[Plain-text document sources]
•••••

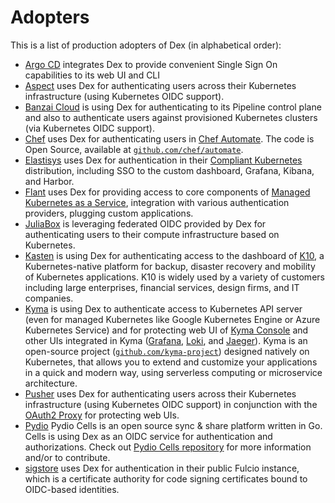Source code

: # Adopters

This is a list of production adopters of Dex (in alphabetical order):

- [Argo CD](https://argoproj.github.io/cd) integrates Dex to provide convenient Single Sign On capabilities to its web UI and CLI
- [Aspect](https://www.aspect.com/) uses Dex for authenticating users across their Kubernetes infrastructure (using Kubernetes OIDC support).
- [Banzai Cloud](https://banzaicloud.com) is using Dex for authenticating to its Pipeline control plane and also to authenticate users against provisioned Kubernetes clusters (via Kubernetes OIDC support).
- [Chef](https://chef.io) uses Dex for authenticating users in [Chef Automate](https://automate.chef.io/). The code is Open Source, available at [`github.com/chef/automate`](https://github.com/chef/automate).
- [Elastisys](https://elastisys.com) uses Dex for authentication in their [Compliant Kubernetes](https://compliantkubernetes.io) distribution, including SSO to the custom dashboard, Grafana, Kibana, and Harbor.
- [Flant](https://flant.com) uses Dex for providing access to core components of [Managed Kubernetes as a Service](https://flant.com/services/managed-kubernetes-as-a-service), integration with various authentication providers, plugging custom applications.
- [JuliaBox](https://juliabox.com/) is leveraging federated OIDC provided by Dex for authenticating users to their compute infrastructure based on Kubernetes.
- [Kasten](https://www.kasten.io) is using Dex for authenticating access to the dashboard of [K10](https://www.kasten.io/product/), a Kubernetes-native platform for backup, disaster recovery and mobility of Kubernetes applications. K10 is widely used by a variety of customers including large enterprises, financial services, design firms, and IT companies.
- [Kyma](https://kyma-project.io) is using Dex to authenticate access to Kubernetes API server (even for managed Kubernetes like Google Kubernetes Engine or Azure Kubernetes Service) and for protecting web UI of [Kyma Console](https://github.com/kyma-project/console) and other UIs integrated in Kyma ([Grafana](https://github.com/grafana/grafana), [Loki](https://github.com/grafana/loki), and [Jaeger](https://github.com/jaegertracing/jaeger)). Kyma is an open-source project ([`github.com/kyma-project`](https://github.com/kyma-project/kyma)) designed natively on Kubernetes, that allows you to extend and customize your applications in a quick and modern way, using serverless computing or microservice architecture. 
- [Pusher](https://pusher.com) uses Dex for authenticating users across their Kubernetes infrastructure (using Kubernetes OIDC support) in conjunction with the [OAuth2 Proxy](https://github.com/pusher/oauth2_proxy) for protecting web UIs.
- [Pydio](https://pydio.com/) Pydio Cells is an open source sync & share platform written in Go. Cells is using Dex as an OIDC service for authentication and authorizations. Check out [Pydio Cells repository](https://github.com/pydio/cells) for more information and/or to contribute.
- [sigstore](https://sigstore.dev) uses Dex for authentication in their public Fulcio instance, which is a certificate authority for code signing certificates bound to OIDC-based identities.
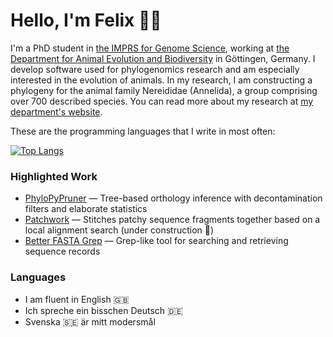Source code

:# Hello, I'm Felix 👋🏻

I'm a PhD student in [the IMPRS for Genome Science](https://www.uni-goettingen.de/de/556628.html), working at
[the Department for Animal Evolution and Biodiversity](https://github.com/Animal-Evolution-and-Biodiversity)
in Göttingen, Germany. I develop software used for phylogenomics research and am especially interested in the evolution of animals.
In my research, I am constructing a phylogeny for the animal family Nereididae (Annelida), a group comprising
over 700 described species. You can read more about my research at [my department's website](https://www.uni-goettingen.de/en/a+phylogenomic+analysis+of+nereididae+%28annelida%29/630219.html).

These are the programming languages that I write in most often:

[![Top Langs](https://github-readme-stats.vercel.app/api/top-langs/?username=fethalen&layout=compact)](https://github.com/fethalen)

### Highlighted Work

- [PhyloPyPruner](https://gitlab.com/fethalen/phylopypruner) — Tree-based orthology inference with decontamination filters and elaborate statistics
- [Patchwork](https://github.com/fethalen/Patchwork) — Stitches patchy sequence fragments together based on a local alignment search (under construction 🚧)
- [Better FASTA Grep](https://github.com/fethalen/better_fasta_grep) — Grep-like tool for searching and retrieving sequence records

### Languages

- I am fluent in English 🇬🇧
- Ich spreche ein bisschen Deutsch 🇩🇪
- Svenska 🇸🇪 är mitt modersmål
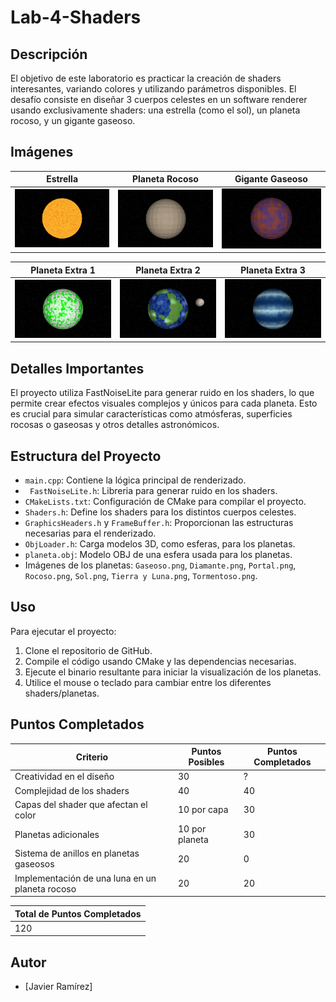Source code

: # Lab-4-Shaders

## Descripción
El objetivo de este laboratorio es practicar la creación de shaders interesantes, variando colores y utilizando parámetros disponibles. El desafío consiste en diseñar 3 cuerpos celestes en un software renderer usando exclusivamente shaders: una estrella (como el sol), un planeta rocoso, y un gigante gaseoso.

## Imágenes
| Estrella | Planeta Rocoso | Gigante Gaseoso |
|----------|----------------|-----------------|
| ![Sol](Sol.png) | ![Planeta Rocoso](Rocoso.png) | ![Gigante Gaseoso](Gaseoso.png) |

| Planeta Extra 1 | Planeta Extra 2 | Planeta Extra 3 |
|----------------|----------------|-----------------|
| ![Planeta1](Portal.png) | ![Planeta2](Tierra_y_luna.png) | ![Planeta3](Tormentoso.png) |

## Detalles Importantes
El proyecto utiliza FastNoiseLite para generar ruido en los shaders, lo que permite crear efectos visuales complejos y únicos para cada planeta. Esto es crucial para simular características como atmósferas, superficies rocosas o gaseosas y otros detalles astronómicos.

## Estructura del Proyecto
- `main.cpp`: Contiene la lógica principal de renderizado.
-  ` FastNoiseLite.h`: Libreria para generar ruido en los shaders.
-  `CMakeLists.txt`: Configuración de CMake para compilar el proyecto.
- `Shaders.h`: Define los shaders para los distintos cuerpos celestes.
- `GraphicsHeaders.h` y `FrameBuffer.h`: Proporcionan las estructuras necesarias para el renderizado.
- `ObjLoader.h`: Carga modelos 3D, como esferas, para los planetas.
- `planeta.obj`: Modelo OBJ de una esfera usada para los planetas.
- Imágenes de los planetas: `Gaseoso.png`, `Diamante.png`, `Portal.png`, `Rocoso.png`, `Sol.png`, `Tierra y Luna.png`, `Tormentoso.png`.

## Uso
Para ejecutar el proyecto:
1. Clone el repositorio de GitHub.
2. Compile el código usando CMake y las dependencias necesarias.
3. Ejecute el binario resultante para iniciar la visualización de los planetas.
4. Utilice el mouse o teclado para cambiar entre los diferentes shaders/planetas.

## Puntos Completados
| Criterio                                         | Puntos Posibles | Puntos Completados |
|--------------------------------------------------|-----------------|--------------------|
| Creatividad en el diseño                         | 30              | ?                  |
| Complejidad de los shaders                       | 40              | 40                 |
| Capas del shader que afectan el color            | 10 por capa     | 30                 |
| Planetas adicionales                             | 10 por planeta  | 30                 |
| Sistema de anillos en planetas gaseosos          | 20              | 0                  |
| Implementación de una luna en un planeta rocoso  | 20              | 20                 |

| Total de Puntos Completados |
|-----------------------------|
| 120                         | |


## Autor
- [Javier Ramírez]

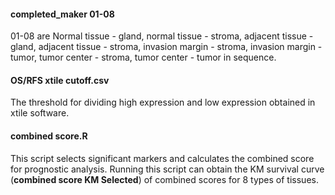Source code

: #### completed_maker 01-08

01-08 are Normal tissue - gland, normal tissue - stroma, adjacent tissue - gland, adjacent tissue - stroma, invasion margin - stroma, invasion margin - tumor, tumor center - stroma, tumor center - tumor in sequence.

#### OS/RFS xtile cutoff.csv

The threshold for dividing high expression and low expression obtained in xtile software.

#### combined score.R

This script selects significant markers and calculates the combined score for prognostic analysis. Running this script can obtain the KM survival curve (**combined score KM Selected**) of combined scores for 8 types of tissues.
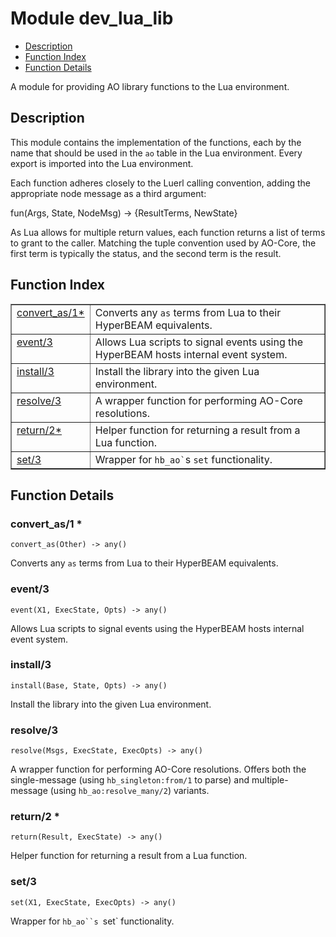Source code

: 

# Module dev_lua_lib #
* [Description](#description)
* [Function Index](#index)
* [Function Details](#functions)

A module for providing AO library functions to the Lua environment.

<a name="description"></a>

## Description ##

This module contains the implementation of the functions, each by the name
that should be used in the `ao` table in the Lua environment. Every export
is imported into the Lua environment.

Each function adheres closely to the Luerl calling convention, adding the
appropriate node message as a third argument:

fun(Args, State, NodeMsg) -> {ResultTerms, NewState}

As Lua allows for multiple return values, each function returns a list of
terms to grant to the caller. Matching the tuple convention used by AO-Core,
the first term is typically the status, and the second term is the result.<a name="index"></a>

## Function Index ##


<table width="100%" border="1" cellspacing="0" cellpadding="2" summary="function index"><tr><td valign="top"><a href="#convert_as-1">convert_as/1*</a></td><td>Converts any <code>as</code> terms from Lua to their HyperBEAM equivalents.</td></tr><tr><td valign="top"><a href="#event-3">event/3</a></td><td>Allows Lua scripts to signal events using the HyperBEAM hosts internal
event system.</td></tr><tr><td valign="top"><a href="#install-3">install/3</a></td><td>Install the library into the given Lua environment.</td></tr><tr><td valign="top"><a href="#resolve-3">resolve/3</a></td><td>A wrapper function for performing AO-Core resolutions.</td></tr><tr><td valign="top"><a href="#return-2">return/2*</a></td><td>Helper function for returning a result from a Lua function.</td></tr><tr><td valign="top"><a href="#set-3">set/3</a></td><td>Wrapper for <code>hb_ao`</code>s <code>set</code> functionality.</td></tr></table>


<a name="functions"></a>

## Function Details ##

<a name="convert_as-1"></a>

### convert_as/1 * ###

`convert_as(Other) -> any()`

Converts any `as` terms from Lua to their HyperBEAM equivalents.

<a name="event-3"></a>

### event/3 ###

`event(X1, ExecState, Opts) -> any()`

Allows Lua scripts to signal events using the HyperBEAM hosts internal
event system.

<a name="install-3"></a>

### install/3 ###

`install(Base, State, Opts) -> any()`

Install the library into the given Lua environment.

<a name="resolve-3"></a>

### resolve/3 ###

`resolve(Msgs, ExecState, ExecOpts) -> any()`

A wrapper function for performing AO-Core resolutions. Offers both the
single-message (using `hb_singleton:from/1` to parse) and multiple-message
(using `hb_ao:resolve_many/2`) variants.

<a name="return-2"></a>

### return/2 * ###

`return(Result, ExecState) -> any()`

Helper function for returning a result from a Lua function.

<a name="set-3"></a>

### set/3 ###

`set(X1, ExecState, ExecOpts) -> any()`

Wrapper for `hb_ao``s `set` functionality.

•••••

Directions for this task: Please give an exact copy of the entries above, from the line with "# Module dev_lua_lib #" down to the line with "any <code>as</code> terms", inclusive, and nothing else.

Exercise output:
# Module dev_lua_lib #
* [Description](#description)
* [Function Index](#index)
* [Function Details](#functions)

A module for providing AO library functions to the Lua environment.

<a name="description"></a>

## Description ##

This module contains the implementation of the functions, each by the name
that should be used in the `ao` table in the Lua environment. Every export
is imported into the Lua environment.

Each function adheres closely to the Luerl calling convention, adding the
appropriate node message as a third argument:

fun(Args, State, NodeMsg) -> {ResultTerms, NewState}

As Lua allows for multiple return values, each function returns a list of
terms to grant to the caller. Matching the tuple convention used by AO-Core,
the first term is typically the status, and the second term is the result.<a name="index"></a>

## Function Index ##


<table width="100%" border="1" cellspacing="0" cellpadding="2" summary="function index"><tr><td valign="top"><a href="#convert_as-1">convert_as/1*</a></td><td>Converts any <code>as</code> terms from Lua to their HyperBEAM equivalents.</td></tr><tr><td valign="top"><a href="#event-3">event/3</a></td><td>Allows Lua scripts to signal events using the HyperBEAM hosts internal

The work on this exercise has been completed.